What’s really disappointing in all this, even more disappointing than the fact that it happened not 30 yards before a place where road widened and the driver could have passed me in perfect safety, was that I know that vehicle. I see it fairly frequently on my travels to and from the papershop, and the driver is almost certainly a local. I have no doubt he has noticed me enough to know me by sight, even if he doesn’t know me by name. So his impatience felt personal. I wasn’t some anonymous ‘bloody cyclist’ getting in his way, I was ‘the lady who goes everywhere by bike’* getting in his way – for 30 whole lousy seconds, mind you – and he still felt it was okay to endanger life and limb – MY life and limb, that is – to get past me.

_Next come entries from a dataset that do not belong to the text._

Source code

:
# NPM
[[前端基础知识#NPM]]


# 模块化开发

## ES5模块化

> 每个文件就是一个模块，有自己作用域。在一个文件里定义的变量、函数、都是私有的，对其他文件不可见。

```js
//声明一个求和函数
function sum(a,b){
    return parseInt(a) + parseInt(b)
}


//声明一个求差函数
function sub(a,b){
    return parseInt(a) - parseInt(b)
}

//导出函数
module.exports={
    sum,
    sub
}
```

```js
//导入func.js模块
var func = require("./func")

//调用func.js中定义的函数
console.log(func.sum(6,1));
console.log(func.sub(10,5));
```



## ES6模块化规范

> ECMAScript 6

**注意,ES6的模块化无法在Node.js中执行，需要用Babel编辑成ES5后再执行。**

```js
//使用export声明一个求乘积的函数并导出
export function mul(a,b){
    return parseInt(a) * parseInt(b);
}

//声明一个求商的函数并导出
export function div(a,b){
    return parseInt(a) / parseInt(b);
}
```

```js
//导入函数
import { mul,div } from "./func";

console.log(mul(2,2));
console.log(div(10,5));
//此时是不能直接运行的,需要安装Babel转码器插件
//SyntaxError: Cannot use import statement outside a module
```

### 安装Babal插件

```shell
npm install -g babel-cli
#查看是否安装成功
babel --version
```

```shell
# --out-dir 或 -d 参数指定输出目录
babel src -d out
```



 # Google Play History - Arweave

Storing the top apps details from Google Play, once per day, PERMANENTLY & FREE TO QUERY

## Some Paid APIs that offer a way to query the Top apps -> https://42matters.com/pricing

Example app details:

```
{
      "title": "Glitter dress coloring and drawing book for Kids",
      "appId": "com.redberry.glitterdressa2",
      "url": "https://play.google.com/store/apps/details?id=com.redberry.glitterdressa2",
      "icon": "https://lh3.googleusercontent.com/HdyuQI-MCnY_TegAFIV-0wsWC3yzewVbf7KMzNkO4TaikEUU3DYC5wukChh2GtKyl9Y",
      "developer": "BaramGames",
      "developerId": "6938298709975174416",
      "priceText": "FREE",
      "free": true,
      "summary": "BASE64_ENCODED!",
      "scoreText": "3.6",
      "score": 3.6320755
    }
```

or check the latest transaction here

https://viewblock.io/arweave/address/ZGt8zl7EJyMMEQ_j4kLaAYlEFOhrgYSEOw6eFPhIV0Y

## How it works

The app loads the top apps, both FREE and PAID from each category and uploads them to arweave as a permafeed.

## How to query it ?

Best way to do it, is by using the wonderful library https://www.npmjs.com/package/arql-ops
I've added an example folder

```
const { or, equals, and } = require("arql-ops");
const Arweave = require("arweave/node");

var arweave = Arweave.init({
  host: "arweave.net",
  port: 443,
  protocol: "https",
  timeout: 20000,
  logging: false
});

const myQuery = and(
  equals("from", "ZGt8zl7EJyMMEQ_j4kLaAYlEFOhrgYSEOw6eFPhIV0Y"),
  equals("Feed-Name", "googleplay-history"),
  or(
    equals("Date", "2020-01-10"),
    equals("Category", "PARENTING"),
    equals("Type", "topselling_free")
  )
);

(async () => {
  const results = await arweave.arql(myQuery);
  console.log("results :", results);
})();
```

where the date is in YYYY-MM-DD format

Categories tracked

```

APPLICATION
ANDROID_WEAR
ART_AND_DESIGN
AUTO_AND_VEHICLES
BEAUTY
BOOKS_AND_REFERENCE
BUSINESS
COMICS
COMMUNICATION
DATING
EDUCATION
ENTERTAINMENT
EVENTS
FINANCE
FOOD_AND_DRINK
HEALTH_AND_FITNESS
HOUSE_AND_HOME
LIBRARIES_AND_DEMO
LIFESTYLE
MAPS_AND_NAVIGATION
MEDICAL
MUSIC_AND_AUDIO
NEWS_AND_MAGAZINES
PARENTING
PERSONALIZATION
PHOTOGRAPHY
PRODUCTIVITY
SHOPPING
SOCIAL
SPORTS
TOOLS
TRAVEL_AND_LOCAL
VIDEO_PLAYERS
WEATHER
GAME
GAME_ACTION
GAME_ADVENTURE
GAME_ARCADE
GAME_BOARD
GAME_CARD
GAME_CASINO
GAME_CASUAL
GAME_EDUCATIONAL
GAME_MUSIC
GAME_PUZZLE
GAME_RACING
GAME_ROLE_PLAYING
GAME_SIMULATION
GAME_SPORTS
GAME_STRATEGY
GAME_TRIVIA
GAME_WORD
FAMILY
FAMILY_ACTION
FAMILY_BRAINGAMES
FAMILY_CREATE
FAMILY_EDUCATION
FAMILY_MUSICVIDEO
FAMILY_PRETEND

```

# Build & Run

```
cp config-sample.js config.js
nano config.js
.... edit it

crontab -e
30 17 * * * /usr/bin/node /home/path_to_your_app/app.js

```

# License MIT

Of course, I have no doubt that he had no idea how scary it was or how close he came to just brushing me off into the dyke, and that if he had done he would have been sorry. One of these days I might even encounter him when he’s not in his big tonne of metal and I’m not so cross as to be too incoherent to explain that to him, in which case I will undoubtedly be British about it and completely ignore the whole incident while burning inside with repressed fury. Meanwhile, I’ll be that little bit more wary when cycling around even on my beloved back roads, and not trust all the other drivers to pass me safely – which means I’ll have to cycle more assertively and end up holding people up more than I would normally do. Lose lose. Bah. Grr. Disappointing…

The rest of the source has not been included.